Nothing but the lines from the start of the records below through the line that has "A classical improvement" should appear, each exactly as given.

* [AVAILABLE DATA]:
---------------

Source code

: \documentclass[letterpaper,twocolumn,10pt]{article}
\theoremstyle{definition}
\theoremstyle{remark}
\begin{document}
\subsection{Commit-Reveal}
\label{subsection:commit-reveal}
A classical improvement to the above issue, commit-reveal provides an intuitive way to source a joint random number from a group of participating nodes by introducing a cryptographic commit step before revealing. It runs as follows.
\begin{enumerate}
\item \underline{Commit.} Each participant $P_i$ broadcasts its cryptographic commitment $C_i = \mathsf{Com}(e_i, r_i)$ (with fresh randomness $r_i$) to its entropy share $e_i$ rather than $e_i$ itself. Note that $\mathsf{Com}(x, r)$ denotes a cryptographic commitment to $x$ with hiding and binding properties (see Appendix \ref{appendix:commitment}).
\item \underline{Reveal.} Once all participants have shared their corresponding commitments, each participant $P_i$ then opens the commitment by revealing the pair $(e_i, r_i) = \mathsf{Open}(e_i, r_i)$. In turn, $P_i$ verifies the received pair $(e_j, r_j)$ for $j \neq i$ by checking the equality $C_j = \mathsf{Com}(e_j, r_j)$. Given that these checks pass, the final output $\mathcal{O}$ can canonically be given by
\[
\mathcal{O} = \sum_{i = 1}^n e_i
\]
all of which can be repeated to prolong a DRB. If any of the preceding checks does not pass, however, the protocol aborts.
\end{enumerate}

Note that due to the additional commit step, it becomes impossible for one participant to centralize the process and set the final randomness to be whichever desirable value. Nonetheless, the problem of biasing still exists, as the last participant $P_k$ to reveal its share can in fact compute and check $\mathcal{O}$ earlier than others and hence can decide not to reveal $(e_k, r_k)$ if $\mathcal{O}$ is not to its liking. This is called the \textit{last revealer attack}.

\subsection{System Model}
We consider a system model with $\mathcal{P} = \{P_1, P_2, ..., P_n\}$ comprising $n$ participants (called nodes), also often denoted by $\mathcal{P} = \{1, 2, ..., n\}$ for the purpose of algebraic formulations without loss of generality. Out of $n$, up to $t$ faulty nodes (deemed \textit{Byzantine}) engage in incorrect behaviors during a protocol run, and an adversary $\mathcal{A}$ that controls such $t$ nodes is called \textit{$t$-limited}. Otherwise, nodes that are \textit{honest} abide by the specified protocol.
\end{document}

---------------

* [FINISHED TASK]:
Source code

: \documentclass[letterpaper,twocolumn,10pt]{article}
\theoremstyle{definition}
\theoremstyle{remark}
\begin{document}
\subsection{Commit-Reveal}
\label{subsection:commit-reveal}
A classical improvement to the above issue, commit-reveal provides an intuitive way to source a joint random number from a group of participating nodes by introducing a cryptographic commit step before revealing. It runs as follows.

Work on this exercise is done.